RECORDS FOR THE EXERCISE:
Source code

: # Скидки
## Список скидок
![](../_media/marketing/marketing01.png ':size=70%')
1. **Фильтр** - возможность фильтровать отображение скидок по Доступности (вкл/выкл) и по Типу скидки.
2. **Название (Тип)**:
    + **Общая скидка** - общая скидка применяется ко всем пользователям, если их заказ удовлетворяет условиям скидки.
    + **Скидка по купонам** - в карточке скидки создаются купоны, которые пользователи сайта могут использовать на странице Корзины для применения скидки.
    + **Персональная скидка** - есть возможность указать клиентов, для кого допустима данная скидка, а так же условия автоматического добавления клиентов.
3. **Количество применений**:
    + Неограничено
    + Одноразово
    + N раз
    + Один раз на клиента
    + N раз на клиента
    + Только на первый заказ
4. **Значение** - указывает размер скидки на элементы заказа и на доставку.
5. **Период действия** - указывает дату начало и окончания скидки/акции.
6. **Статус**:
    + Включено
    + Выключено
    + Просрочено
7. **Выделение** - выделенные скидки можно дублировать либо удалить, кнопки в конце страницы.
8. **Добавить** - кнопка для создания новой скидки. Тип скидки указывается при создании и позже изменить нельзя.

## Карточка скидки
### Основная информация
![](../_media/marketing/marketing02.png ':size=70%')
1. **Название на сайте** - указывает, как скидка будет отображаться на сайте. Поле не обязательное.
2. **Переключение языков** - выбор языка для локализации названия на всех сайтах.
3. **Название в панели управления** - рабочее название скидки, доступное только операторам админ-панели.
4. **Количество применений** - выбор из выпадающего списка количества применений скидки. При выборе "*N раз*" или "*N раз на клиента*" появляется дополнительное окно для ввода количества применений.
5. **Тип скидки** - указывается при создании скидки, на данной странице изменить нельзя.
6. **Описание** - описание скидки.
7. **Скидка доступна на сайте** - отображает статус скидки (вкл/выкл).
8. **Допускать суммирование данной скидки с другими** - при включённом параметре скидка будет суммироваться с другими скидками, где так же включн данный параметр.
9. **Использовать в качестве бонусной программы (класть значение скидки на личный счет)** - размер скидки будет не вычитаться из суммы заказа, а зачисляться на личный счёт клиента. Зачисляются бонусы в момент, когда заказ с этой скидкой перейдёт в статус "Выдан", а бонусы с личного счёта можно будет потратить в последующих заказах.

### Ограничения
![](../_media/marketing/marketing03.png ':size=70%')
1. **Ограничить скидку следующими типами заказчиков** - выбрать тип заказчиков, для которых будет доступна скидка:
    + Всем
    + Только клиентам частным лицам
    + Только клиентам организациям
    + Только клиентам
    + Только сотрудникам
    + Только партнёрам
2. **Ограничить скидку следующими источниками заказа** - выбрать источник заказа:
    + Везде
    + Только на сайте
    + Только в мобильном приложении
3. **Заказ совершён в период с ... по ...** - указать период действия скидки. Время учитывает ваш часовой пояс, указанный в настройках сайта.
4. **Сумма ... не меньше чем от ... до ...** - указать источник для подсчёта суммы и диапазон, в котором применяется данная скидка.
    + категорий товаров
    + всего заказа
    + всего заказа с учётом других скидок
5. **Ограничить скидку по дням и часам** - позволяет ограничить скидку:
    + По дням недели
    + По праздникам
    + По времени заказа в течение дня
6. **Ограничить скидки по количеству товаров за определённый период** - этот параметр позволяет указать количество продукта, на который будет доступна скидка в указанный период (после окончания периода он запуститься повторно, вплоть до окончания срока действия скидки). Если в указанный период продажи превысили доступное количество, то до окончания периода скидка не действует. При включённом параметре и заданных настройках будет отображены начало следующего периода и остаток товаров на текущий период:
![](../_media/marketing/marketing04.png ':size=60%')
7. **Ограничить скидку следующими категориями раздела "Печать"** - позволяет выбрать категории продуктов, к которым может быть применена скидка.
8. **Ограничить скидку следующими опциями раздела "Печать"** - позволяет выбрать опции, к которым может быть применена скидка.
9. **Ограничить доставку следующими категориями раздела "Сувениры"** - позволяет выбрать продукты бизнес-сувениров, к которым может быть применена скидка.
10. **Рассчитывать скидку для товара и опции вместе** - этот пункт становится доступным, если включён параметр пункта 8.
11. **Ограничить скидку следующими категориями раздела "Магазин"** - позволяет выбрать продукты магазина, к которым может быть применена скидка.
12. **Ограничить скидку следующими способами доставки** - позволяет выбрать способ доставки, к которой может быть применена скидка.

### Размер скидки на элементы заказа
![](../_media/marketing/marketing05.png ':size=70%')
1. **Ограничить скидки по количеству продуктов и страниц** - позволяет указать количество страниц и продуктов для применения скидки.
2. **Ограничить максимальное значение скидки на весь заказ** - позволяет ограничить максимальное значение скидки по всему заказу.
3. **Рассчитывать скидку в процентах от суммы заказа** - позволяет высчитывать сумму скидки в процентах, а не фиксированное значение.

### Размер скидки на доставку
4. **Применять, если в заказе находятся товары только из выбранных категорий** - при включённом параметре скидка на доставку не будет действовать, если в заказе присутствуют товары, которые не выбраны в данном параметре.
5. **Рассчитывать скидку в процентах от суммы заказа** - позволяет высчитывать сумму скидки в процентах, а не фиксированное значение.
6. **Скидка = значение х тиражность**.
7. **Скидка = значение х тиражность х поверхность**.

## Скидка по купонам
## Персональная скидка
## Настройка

WHAT YOU SHOULD DO:
Lines containing the word "выбрать" are to be pulled from the records and copied.

RESPONSE AREA:
1. **Ограничить скидку следующими типами заказчиков** - выбрать тип заказчиков, для которых будет доступна скидка:
2. **Ограничить скидку следующими источниками заказа** - выбрать источник заказа:
7. **Ограничить скидку следующими категориями раздела "Печать"** - позволяет выбрать категории продуктов, к которым может быть применена скидка.
8. **Ограничить скидку следующими опциями раздела "Печать"** - позволяет выбрать опции, к которым может быть применена скидка.
9. **Ограничить доставку следующими категориями раздела "Сувениры"** - позволяет выбрать продукты бизнес-сувениров, к которым может быть применена скидка.
11. **Ограничить скидку следующими категориями раздела "Магазин"** - позволяет выбрать продукты магазина, к которым может быть применена скидка.
12. **Ограничить скидку следующими способами доставки** - позволяет выбрать способ доставки, к которой может быть применена скидка.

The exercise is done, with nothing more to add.